- _RAW DATA_

**********

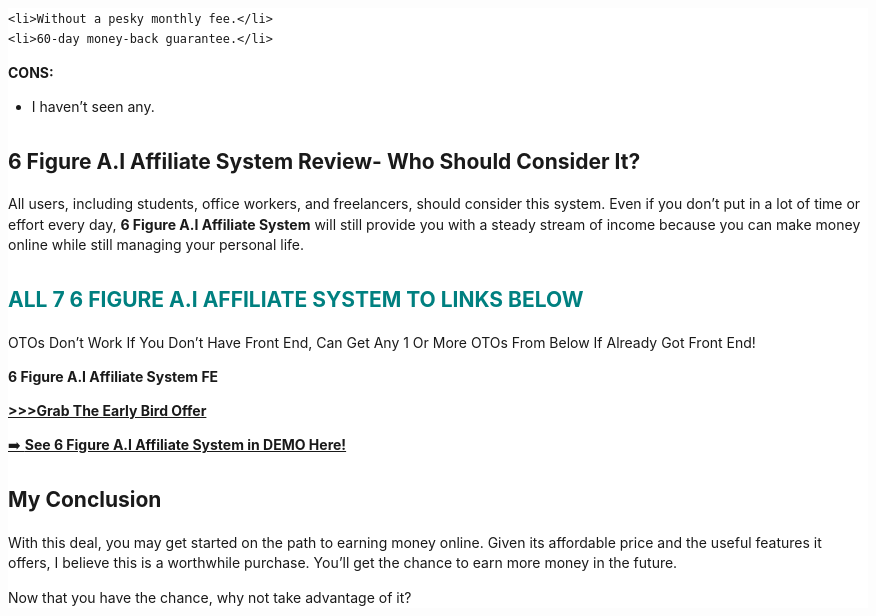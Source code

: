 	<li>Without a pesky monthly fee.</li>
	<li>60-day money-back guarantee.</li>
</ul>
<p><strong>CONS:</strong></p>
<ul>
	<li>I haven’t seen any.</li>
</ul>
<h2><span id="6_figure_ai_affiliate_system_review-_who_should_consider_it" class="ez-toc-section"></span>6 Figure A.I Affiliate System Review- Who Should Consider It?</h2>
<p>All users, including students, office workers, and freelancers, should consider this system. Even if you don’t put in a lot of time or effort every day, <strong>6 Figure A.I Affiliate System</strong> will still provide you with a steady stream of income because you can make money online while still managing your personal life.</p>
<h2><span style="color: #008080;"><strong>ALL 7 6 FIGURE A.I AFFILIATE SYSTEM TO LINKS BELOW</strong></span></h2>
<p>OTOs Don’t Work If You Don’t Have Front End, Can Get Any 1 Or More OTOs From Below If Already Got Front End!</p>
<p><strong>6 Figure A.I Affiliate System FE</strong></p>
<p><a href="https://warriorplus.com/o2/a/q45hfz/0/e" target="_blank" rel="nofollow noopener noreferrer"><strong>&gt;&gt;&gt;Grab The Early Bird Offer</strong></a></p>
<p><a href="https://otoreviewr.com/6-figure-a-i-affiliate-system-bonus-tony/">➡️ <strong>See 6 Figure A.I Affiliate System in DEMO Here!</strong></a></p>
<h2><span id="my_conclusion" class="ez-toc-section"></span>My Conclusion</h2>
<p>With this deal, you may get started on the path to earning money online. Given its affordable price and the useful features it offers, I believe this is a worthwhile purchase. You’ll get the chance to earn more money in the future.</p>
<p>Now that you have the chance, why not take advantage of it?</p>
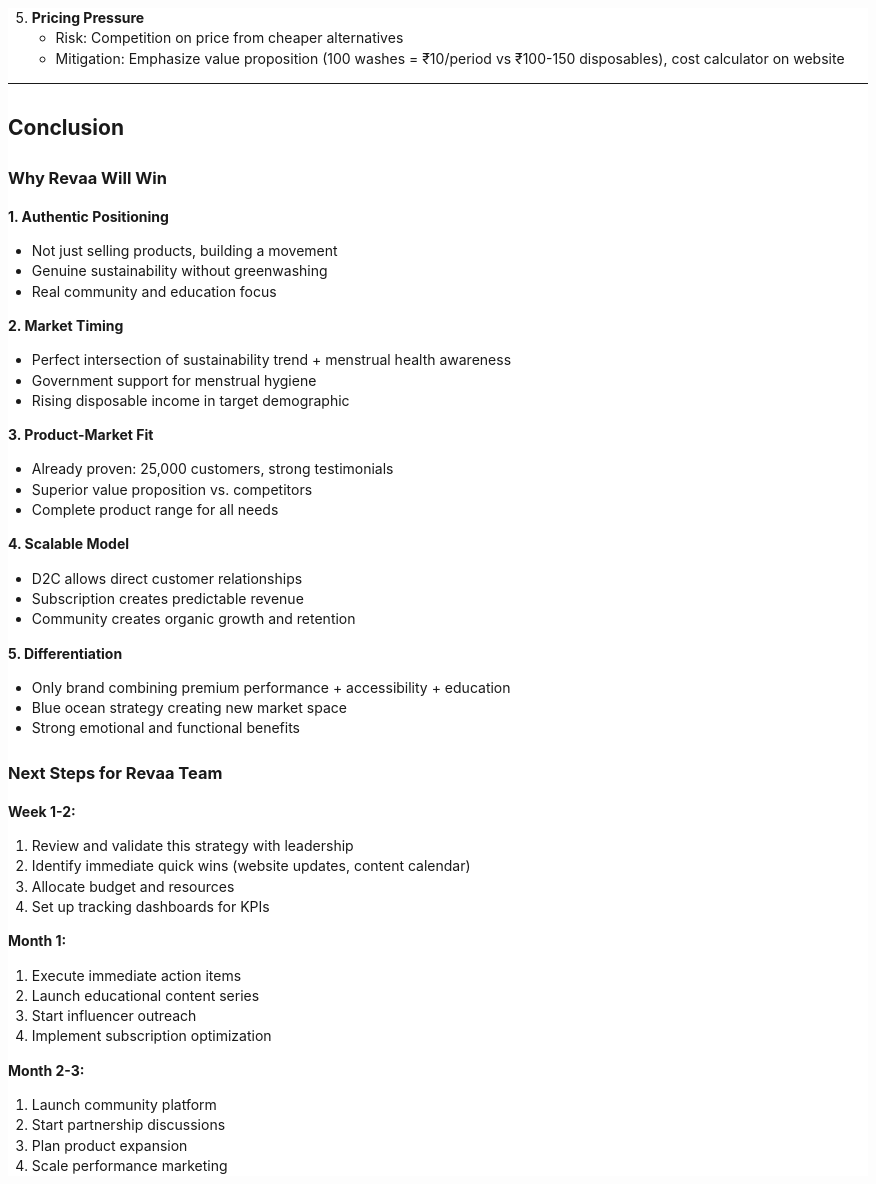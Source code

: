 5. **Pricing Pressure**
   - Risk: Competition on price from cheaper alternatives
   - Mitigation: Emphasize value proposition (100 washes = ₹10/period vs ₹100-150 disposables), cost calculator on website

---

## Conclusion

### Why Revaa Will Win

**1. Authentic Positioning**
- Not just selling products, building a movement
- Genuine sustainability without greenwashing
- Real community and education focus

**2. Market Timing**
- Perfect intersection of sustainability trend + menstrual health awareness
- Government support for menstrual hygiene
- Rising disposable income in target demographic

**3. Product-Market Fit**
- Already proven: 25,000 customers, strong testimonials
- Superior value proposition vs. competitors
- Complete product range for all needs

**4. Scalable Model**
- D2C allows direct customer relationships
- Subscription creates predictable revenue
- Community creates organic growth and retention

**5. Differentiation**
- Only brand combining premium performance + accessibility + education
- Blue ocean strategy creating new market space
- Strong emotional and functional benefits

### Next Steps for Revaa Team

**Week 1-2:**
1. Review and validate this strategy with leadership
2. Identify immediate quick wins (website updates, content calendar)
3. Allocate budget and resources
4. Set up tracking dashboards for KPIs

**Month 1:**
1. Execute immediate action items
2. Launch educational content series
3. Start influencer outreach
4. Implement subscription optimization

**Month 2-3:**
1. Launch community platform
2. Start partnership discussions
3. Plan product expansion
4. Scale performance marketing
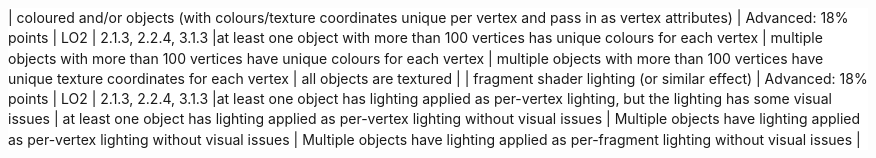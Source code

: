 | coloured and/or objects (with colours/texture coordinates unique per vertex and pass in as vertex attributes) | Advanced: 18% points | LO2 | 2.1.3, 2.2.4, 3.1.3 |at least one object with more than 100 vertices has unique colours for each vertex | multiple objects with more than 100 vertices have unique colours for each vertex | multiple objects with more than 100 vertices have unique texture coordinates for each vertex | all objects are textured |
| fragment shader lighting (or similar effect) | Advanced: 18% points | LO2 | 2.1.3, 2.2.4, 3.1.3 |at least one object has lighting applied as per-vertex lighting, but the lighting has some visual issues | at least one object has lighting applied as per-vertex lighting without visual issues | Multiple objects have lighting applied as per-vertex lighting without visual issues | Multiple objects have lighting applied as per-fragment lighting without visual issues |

**********

- _WHAT TO DO_
For the records above, give the number of lines that include the string "menstrual", with nothing added.

- _SOLUTION TO THIS PROBLEM_
2